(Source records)
──────

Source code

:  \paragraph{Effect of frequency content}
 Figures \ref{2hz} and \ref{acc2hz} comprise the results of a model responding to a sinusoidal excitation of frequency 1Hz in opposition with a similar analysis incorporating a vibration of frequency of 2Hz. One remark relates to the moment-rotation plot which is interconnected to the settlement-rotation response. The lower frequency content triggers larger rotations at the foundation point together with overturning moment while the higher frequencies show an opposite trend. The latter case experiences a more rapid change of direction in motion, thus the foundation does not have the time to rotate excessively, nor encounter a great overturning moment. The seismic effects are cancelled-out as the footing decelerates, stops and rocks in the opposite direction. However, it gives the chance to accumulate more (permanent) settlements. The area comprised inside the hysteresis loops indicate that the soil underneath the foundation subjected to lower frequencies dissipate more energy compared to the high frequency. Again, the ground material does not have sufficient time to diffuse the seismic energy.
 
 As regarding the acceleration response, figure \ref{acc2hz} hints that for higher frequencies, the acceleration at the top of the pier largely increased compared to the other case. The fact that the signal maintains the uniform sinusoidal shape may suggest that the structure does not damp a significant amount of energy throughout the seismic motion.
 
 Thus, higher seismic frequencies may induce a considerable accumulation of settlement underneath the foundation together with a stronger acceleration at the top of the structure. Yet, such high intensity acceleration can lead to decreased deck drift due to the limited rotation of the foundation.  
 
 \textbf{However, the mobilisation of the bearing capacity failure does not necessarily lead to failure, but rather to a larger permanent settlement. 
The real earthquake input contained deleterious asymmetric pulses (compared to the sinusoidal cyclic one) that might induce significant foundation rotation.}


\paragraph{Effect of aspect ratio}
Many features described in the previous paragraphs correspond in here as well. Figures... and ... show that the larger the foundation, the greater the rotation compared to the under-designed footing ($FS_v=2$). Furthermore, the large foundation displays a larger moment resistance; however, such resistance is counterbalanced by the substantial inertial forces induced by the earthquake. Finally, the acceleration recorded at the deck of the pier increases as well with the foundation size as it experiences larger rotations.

──────

◆ **Assignment**: Each entry given above is to be duplicated exactly.

◆ **Answer to this task**:
Source code

:  \paragraph{Effect of frequency content}
 Figures \ref{2hz} and \ref{acc2hz} comprise the results of a model responding to a sinusoidal excitation of frequency 1Hz in opposition with a similar analysis incorporating a vibration of frequency of 2Hz. One remark relates to the moment-rotation plot which is interconnected to the settlement-rotation response. The lower frequency content triggers larger rotations at the foundation point together with overturning moment while the higher frequencies show an opposite trend. The latter case experiences a more rapid change of direction in motion, thus the foundation does not have the time to rotate excessively, nor encounter a great overturning moment. The seismic effects are cancelled-out as the footing decelerates, stops and rocks in the opposite direction. However, it gives the chance to accumulate more (permanent) settlements. The area comprised inside the hysteresis loops indicate that the soil underneath the foundation subjected to lower frequencies dissipate more energy compared to the high frequency. Again, the ground material does not have sufficient time to diffuse the seismic energy.
 
 As regarding the acceleration response, figure \ref{acc2hz} hints that for higher frequencies, the acceleration at the top of the pier largely increased compared to the other case. The fact that the signal maintains the uniform sinusoidal shape may suggest that the structure does not damp a significant amount of energy throughout the seismic motion.
 
 Thus, higher seismic frequencies may induce a considerable accumulation of settlement underneath the foundation together with a stronger acceleration at the top of the structure. Yet, such high intensity acceleration can lead to decreased deck drift due to the limited rotation of the foundation.  
 
 \textbf{However, the mobilisation of the bearing capacity failure does not necessarily lead to failure, but rather to a larger permanent settlement. 
The real earthquake input contained deleterious asymmetric pulses (compared to the sinusoidal cyclic one) that might induce significant foundation rotation.}


\paragraph{Effect of aspect ratio}
Many features described in the previous paragraphs correspond in here as well. Figures... and ... show that the larger the foundation, the greater the rotation compared to the under-designed footing ($FS_v=2$). Furthermore, the large foundation displays a larger moment resistance; however, such resistance is counterbalanced by the substantial inertial forces induced by the earthquake. Finally, the acceleration recorded at the deck of the pier increases as well with the foundation size as it experiences larger rotations.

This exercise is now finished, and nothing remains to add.